Aim of the exercise:
Although the data below contains pictures, output only the lines between those holding "- detail pelayanan hukum masyarakat" and "After pushing changess", inclusive, exactly and without those pictures.

[Records provided — start]

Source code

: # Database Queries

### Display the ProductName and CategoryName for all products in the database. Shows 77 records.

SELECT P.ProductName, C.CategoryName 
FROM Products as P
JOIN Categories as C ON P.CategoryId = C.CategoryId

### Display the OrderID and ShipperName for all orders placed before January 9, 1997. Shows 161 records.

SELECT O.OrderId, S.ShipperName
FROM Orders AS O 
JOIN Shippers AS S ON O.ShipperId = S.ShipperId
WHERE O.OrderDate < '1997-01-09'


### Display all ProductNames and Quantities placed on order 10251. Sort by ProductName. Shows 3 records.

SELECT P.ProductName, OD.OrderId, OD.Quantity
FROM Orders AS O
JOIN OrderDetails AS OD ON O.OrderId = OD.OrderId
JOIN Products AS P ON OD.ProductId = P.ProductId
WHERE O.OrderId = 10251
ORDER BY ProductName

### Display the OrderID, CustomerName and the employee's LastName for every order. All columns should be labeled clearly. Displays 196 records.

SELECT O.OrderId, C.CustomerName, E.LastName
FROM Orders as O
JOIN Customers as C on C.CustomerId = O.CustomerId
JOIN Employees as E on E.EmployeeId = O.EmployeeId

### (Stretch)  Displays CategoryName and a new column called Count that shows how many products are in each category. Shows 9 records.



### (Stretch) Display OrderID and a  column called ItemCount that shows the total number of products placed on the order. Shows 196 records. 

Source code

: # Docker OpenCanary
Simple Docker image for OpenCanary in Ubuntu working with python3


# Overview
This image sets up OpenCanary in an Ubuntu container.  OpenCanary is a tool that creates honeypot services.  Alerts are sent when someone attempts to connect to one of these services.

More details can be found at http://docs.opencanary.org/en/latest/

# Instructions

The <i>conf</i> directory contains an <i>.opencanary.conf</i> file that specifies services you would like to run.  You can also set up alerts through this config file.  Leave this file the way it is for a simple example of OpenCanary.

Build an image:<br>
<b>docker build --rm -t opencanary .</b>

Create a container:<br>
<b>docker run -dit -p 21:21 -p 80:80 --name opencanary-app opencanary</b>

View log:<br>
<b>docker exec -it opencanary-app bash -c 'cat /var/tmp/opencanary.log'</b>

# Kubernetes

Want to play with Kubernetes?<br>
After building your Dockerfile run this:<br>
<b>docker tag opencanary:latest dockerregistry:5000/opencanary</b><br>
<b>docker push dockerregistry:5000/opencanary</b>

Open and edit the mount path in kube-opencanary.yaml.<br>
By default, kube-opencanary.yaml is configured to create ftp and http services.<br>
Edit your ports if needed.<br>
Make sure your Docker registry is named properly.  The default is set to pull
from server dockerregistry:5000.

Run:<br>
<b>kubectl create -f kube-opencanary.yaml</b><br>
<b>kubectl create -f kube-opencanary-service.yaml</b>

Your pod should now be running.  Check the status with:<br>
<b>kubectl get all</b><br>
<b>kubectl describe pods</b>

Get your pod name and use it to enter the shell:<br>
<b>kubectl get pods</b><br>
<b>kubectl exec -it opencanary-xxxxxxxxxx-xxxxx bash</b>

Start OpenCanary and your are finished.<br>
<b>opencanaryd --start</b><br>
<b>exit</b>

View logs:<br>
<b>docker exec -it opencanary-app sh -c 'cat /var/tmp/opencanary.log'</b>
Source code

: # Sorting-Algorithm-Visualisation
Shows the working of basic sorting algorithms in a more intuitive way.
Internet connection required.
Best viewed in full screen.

[Records provided — finish]
[Records provided — start]

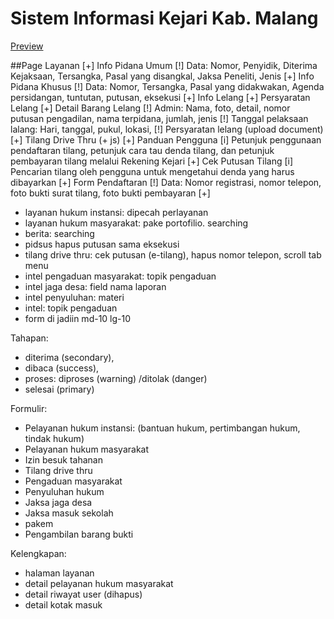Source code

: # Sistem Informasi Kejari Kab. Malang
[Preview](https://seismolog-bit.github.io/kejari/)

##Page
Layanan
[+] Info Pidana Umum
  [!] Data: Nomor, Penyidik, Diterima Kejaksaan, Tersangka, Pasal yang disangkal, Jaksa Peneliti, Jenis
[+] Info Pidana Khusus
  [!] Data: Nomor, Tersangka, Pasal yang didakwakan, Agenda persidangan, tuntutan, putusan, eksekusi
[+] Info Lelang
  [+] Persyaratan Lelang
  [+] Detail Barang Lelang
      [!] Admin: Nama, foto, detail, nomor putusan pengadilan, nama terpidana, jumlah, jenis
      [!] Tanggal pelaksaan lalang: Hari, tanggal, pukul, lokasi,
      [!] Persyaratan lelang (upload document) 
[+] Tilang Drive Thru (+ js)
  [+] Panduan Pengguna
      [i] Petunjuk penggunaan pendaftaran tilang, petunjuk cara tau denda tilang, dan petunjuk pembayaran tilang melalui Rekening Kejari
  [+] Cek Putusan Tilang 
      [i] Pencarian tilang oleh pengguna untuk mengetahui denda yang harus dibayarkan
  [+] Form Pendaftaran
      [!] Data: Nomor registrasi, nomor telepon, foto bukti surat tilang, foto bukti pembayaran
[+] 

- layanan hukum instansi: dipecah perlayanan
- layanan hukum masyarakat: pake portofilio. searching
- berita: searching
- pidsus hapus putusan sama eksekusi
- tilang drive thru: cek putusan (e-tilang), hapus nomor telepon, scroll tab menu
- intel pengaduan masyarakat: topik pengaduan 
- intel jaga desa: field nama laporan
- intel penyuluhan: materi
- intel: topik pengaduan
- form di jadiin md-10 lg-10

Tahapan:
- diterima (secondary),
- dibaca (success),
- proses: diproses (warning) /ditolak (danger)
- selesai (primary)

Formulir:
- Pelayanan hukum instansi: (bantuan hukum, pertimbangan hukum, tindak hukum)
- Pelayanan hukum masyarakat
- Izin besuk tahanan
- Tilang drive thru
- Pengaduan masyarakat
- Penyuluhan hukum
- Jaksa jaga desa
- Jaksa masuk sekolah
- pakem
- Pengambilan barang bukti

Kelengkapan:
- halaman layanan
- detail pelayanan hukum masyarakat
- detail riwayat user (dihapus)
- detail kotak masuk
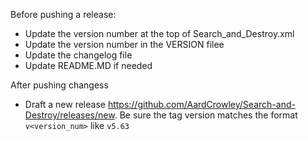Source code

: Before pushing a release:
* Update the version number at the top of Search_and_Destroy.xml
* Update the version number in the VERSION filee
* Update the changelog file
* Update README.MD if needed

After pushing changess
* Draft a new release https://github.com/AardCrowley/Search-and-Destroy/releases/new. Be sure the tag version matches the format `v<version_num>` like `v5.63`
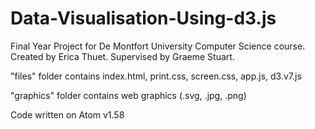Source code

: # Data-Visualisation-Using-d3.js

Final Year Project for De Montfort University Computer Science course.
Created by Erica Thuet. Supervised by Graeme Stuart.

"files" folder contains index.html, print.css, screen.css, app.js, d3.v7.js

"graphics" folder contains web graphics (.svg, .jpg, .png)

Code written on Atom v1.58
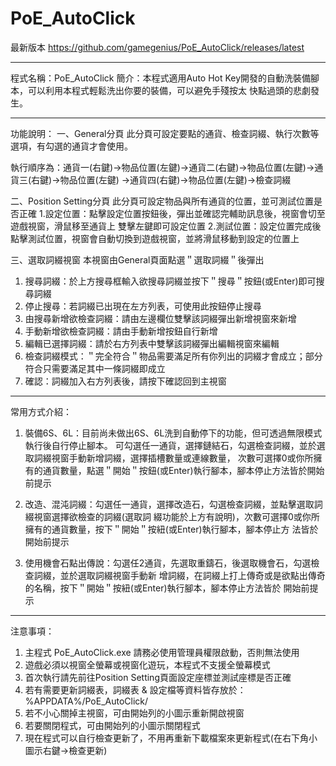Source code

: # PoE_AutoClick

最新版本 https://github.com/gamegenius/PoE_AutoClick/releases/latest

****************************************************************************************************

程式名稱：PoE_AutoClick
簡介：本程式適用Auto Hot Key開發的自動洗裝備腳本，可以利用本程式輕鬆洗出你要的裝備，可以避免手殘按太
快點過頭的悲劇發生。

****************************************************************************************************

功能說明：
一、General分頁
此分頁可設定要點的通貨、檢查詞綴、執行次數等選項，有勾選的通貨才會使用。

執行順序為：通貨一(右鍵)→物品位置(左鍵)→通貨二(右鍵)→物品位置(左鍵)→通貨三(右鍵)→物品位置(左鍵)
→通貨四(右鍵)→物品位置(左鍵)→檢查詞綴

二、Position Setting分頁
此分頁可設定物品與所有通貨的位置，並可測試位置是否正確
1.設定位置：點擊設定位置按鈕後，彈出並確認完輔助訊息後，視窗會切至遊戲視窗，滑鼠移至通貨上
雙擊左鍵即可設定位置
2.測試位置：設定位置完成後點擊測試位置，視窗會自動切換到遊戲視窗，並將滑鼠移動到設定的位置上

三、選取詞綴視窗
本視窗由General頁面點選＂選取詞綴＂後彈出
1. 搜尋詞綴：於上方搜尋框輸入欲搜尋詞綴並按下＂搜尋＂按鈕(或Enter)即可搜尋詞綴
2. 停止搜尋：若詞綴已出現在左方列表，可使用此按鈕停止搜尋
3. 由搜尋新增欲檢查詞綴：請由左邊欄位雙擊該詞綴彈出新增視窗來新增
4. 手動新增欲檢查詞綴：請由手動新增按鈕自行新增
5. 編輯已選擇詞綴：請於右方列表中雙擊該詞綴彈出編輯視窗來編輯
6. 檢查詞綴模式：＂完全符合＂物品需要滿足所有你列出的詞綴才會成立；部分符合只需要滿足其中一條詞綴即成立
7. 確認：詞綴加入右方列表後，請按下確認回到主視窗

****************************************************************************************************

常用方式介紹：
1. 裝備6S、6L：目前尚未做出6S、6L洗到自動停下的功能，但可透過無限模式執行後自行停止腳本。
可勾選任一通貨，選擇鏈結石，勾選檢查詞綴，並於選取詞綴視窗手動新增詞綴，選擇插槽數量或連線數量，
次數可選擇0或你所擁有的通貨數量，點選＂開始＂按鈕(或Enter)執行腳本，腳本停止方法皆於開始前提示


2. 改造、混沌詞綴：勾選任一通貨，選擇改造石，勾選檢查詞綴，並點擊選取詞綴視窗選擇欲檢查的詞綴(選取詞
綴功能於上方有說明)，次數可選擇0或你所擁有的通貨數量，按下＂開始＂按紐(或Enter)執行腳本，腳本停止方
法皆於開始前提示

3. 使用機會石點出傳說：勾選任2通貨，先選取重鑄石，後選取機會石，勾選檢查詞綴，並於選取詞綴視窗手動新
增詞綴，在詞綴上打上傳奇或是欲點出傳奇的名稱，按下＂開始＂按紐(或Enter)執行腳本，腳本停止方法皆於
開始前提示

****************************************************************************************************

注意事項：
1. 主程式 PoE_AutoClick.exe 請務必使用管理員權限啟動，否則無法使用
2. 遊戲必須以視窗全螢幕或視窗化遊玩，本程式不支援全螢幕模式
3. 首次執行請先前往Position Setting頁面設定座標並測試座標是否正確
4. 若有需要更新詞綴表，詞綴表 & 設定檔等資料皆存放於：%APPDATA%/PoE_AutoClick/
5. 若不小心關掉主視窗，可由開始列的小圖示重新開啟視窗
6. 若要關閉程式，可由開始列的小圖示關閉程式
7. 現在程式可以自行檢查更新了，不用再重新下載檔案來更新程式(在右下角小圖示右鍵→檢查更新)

[Records provided — finish]

Result of this task:
- detail pelayanan hukum masyarakat
- detail riwayat user (dihapus)
- detail kotak masuk
Source code

: Before pushing a release:
* Update the version number at the top of Search_and_Destroy.xml
* Update the version number in the VERSION filee
* Update the changelog file
* Update README.MD if needed

After pushing changess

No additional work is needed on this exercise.